*Problem statement*: Copy out every line of the data where the word "Closer" is found.

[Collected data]

==================================================

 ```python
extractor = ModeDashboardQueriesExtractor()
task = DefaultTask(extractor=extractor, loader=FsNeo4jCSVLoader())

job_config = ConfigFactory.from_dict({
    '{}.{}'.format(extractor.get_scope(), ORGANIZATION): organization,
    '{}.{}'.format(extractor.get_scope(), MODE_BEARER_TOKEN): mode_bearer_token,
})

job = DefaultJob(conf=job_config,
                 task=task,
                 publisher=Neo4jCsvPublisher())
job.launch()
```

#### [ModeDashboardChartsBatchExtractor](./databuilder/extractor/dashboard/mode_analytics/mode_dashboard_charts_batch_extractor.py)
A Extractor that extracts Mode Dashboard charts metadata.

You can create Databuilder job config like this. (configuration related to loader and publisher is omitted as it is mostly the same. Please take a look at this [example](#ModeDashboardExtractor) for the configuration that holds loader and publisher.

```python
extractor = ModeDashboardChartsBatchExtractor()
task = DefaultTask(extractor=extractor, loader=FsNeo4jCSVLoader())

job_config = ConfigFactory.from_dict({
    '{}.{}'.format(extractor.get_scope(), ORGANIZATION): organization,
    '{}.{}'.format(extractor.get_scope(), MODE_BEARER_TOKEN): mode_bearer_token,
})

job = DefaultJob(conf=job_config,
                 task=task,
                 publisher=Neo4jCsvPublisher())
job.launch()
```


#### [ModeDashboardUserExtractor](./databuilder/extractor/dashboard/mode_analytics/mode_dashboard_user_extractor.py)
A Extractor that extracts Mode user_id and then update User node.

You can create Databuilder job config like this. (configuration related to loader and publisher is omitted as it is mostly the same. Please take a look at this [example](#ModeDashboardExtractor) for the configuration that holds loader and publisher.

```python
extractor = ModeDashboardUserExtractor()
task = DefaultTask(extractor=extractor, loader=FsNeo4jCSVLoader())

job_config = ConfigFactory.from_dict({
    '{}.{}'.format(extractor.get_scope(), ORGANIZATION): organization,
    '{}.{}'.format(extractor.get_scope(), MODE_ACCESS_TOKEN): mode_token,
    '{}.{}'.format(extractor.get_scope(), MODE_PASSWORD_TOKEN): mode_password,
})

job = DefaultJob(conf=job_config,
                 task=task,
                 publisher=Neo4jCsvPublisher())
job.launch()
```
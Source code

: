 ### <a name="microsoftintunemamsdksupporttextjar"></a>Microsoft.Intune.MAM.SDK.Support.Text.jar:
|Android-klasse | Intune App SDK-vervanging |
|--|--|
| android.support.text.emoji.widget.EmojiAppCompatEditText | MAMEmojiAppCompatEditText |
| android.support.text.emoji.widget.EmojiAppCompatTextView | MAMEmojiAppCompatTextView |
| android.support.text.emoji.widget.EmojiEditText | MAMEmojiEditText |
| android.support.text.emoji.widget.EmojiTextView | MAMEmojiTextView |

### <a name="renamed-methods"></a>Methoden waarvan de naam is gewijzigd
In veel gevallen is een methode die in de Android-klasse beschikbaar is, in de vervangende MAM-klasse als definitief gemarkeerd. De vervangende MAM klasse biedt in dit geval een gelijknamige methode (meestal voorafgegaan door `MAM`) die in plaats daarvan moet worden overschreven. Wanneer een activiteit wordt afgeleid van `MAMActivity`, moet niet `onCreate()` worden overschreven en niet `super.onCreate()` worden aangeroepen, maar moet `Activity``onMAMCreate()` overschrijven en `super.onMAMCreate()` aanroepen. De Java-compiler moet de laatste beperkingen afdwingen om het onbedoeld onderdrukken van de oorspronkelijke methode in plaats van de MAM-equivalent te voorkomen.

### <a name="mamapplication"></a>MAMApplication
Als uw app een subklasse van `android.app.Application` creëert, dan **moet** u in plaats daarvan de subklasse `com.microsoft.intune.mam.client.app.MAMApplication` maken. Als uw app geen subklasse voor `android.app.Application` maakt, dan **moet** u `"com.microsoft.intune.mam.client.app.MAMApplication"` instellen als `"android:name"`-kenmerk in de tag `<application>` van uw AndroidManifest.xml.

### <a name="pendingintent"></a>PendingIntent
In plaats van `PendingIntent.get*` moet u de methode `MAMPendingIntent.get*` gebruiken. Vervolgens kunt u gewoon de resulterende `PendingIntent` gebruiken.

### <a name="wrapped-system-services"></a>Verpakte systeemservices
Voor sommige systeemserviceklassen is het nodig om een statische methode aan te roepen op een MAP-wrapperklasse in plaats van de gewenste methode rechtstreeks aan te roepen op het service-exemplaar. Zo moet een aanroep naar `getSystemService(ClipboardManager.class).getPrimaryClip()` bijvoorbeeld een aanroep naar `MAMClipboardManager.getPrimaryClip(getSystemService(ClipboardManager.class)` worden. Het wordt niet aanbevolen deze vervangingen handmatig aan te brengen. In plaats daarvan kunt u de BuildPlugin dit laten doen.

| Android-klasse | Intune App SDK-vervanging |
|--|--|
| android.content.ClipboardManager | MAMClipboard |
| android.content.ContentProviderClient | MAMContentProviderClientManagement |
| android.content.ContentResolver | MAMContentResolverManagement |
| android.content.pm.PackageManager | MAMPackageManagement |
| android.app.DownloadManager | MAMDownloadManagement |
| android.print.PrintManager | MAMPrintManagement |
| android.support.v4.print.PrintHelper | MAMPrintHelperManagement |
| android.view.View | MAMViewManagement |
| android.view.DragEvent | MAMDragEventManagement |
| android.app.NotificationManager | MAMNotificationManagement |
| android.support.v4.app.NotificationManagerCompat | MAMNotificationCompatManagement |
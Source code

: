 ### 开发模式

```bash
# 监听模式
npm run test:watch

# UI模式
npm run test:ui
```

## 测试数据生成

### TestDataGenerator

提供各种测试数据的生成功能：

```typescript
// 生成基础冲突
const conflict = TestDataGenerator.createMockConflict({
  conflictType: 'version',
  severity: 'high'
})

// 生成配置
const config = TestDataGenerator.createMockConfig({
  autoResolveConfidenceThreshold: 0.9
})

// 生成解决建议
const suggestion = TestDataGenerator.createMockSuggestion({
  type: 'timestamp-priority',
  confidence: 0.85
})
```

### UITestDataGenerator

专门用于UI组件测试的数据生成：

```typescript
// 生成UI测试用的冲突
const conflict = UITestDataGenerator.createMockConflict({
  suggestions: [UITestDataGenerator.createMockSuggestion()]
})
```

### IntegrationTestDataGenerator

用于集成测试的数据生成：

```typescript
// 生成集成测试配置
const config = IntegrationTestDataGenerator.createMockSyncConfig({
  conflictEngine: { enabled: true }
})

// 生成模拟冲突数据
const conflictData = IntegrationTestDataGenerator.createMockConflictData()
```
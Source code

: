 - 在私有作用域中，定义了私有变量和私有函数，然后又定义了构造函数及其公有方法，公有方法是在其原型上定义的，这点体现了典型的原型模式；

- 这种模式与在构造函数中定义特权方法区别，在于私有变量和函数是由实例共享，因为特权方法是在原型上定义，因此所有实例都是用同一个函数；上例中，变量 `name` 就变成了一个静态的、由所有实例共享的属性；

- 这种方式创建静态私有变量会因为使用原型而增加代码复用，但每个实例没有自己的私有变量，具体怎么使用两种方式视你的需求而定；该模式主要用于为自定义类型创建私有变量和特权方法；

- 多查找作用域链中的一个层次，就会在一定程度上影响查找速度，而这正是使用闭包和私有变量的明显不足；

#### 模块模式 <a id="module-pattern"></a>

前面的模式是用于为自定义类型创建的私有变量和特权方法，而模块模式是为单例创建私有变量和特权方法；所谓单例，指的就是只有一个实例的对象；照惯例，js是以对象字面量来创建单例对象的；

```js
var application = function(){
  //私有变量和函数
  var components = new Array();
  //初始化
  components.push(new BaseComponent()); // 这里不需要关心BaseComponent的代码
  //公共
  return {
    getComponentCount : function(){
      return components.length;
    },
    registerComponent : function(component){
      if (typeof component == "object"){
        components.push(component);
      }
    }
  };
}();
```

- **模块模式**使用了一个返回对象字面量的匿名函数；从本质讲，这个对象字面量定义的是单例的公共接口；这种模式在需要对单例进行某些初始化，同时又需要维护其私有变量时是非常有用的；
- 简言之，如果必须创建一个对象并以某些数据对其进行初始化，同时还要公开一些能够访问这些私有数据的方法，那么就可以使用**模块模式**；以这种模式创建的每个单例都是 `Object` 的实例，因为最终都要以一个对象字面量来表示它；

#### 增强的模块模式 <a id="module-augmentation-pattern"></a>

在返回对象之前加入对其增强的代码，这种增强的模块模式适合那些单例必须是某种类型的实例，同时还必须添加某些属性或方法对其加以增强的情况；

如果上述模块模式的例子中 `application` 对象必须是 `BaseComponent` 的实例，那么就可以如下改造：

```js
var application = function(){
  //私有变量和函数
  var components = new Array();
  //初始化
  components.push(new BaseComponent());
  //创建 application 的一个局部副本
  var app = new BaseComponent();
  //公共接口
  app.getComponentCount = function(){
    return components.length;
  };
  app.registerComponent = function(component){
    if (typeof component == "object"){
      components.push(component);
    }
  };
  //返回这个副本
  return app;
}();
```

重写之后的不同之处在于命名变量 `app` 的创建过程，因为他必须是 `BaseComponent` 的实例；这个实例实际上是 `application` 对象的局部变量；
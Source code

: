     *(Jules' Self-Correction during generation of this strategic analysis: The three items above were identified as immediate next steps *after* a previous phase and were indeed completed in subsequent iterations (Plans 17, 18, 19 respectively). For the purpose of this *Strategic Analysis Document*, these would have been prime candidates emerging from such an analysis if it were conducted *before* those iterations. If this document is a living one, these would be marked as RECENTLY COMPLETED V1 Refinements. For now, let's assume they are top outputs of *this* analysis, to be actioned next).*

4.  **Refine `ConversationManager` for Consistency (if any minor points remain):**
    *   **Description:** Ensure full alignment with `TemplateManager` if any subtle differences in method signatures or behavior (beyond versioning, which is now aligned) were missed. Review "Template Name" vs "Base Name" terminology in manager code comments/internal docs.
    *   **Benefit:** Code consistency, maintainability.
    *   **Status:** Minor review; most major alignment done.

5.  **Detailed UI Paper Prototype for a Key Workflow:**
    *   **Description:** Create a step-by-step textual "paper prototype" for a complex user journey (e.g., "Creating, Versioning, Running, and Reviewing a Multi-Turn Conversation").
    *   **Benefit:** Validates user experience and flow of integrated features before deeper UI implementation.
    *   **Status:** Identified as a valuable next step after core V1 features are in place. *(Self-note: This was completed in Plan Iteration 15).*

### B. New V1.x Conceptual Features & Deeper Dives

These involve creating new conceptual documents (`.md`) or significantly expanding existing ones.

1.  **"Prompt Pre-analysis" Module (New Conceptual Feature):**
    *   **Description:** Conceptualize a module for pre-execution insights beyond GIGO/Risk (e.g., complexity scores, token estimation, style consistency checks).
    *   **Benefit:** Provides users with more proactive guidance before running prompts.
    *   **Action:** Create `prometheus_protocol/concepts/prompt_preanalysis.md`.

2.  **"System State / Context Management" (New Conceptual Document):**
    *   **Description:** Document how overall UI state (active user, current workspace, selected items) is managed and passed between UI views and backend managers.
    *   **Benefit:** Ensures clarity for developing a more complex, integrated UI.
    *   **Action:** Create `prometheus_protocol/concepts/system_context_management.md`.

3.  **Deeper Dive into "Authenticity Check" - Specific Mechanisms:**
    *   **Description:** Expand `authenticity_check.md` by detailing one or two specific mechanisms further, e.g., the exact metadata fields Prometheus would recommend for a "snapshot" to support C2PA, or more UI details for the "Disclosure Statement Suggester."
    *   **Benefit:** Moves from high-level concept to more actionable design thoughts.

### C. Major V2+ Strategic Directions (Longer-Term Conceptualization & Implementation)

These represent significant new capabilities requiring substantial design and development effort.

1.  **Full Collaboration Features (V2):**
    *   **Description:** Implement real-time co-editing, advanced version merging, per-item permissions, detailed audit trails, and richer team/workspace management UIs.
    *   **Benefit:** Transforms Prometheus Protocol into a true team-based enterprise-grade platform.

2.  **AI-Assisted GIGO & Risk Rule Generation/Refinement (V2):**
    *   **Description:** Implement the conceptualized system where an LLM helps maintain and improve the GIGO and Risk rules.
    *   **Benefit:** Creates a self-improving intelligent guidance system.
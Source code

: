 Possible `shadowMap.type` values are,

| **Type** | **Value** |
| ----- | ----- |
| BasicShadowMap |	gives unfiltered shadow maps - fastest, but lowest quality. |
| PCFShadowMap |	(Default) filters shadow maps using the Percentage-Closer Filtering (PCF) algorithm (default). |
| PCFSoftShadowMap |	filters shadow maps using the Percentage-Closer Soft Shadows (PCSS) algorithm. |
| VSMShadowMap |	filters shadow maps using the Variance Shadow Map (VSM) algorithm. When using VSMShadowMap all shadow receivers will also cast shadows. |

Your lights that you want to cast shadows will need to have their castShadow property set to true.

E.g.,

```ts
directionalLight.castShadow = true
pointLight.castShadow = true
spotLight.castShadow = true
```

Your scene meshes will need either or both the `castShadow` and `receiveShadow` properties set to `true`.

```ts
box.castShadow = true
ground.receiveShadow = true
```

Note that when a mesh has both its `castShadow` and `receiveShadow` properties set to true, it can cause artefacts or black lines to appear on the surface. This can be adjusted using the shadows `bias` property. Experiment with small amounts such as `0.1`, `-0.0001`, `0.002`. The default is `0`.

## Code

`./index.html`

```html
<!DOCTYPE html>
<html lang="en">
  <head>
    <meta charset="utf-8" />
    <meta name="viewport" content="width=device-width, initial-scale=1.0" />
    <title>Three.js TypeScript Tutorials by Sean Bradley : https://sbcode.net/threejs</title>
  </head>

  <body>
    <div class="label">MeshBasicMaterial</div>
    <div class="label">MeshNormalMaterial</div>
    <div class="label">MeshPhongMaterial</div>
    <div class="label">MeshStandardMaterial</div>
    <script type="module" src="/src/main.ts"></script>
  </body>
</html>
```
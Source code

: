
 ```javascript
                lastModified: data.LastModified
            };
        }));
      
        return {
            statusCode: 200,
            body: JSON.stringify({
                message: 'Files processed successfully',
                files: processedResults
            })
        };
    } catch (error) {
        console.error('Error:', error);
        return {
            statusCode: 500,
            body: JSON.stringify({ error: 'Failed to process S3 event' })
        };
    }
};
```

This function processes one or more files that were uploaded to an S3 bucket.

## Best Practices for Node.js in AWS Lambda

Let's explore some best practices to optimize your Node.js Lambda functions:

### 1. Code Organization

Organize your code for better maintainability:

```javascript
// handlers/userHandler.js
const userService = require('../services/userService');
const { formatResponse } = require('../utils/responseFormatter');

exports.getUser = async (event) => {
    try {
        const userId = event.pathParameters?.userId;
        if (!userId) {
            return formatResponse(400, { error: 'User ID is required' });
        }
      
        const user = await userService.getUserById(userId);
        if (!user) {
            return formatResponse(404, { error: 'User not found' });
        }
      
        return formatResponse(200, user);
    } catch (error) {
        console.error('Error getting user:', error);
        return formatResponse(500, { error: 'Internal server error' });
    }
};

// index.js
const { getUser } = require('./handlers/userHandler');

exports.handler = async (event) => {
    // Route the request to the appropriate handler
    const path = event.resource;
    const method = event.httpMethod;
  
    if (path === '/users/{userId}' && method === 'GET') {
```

==================================================

*Solution for this problem*:
| PCFShadowMap |	(Default) filters shadow maps using the Percentage-Closer Filtering (PCF) algorithm (default). |
| PCFSoftShadowMap |	filters shadow maps using the Percentage-Closer Soft Shadows (PCSS) algorithm. |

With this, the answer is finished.